What you are asked to do: Look through the entries that follow and return each line that has the string "Lewis".

++++ Task material

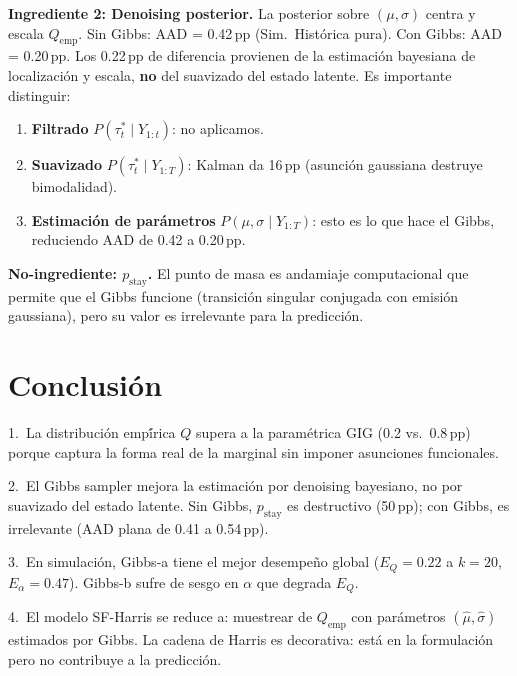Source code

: \documentclass[12pt,letterpaper]{article}
\newcommand{\pstay}{p_{\text{stay}}}
\begin{document}
\textbf{Ingrediente 2: Denoising posterior.}
La posterior sobre $(\mu, \sigma)$ centra y escala $Q_{\text{emp}}$. Sin Gibbs: AAD = 0.42\,pp (Sim.\ Hist\'{o}rica pura). Con Gibbs: AAD = 0.20\,pp. Los 0.22\,pp de diferencia provienen de la estimaci\'{o}n bayesiana de localizaci\'{o}n y escala, \textbf{no} del suavizado del estado latente. Es importante distinguir:
\begin{enumerate}
    \item \textbf{Filtrado} $P(\tau_t^* \mid Y_{1:t})$: no aplicamos.
    \item \textbf{Suavizado} $P(\tau_t^* \mid Y_{1:T})$: Kalman da 16\,pp (asunci\'{o}n gaussiana destruye bimodalidad).
    \item \textbf{Estimaci\'{o}n de par\'{a}metros} $P(\mu, \sigma \mid Y_{1:T})$: esto es lo que hace el Gibbs, reduciendo AAD de 0.42 a 0.20\,pp.
\end{enumerate}

\textbf{No-ingrediente: $\pstay$.}
El punto de masa es andamiaje computacional que permite que el Gibbs funcione (transici\'{o}n singular conjugada con emisi\'{o}n gaussiana), pero su valor es irrelevante para la predicci\'{o}n.

\section{Conclusi\'{o}n}

1.~La distribuci\'{o}n emp\'{\'i}rica $Q$ supera a la param\'{e}trica GIG (0.2 vs.\ 0.8\,pp) porque captura la forma real de la marginal sin imponer asunciones funcionales.

2.~El Gibbs sampler mejora la estimaci\'{o}n por denoising bayesiano, no por suavizado del estado latente. Sin Gibbs, $\pstay$ es destructivo (50\,pp); con Gibbs, es irrelevante (AAD plana de 0.41 a 0.54\,pp).

3.~En simulaci\'{o}n, Gibbs-a tiene el mejor desempe\~{n}o global ($E_Q = 0.22$ a $k=20$, $E_\alpha = 0.47$). Gibbs-b sufre de sesgo en $\alpha$ que degrada $E_Q$.

4.~El modelo SF-Harris se reduce a: muestrear de $Q_{\text{emp}}$ con par\'{a}metros $(\hat{\mu}, \hat{\sigma})$ estimados por Gibbs. La cadena de Harris es decorativa: est\'{a} en la formulaci\'{o}n pero no contribuye a la predicci\'{o}n.



\end{document}
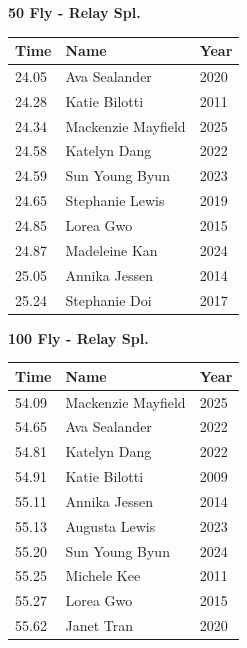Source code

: \vspace{1.2em}
\noindent\begin{minipage}[t]{0.48\textwidth}
\centering
\textbf{\textcolor{teamprimary}{50 Fly - Relay Spl.}}\par
\vspace{0.5em}
\centering
\small
\renewcommand{\arraystretch}{1.0}
\setlength{\tabcolsep}{4pt}
\begin{tabular}{@{}p{1.8cm}p{3.0cm}p{1.0cm}@{}}
\toprule
\textbf{Time} & \textbf{Name} & \textbf{Year} \\
\midrule
24.05 & Ava Sealander & 2020 \\
24.28 & Katie Bilotti & 2011 \\
24.34 & Mackenzie Mayfield & 2025 \\
24.58 & Katelyn Dang & 2022 \\
24.59 & Sun Young Byun & 2023 \\
24.65 & Stephanie Lewis & 2019 \\
24.85 & Lorea Gwo & 2015 \\
24.87 & Madeleine Kan & 2024 \\
25.05 & Annika Jessen & 2014 \\
25.24 & Stephanie Doi & 2017 \\
\bottomrule
\end{tabular}
\end{minipage}
\hfill
\begin{minipage}[t]{0.48\textwidth}
\centering
\textbf{\textcolor{teamprimary}{100 Fly - Relay Spl.}}\par
\vspace{0.5em}
\centering
\small
\renewcommand{\arraystretch}{1.0}
\setlength{\tabcolsep}{4pt}
\begin{tabular}{@{}p{1.8cm}p{3.0cm}p{1.0cm}@{}}
\toprule
\textbf{Time} & \textbf{Name} & \textbf{Year} \\
\midrule
54.09 & Mackenzie Mayfield & 2025 \\
54.65 & Ava Sealander & 2022 \\
54.81 & Katelyn Dang & 2022 \\
54.91 & Katie Bilotti & 2009 \\
55.11 & Annika Jessen & 2014 \\
55.13 & Augusta Lewis & 2023 \\
55.20 & Sun Young Byun & 2024 \\
55.25 & Michele Kee & 2011 \\
55.27 & Lorea Gwo & 2015 \\
55.62 & Janet Tran & 2020 \\
\bottomrule
\end{tabular}
\end{minipage}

++++++++

Answer space:
24.65 & Stephanie Lewis & 2019 \\
55.13 & Augusta Lewis & 2023 \\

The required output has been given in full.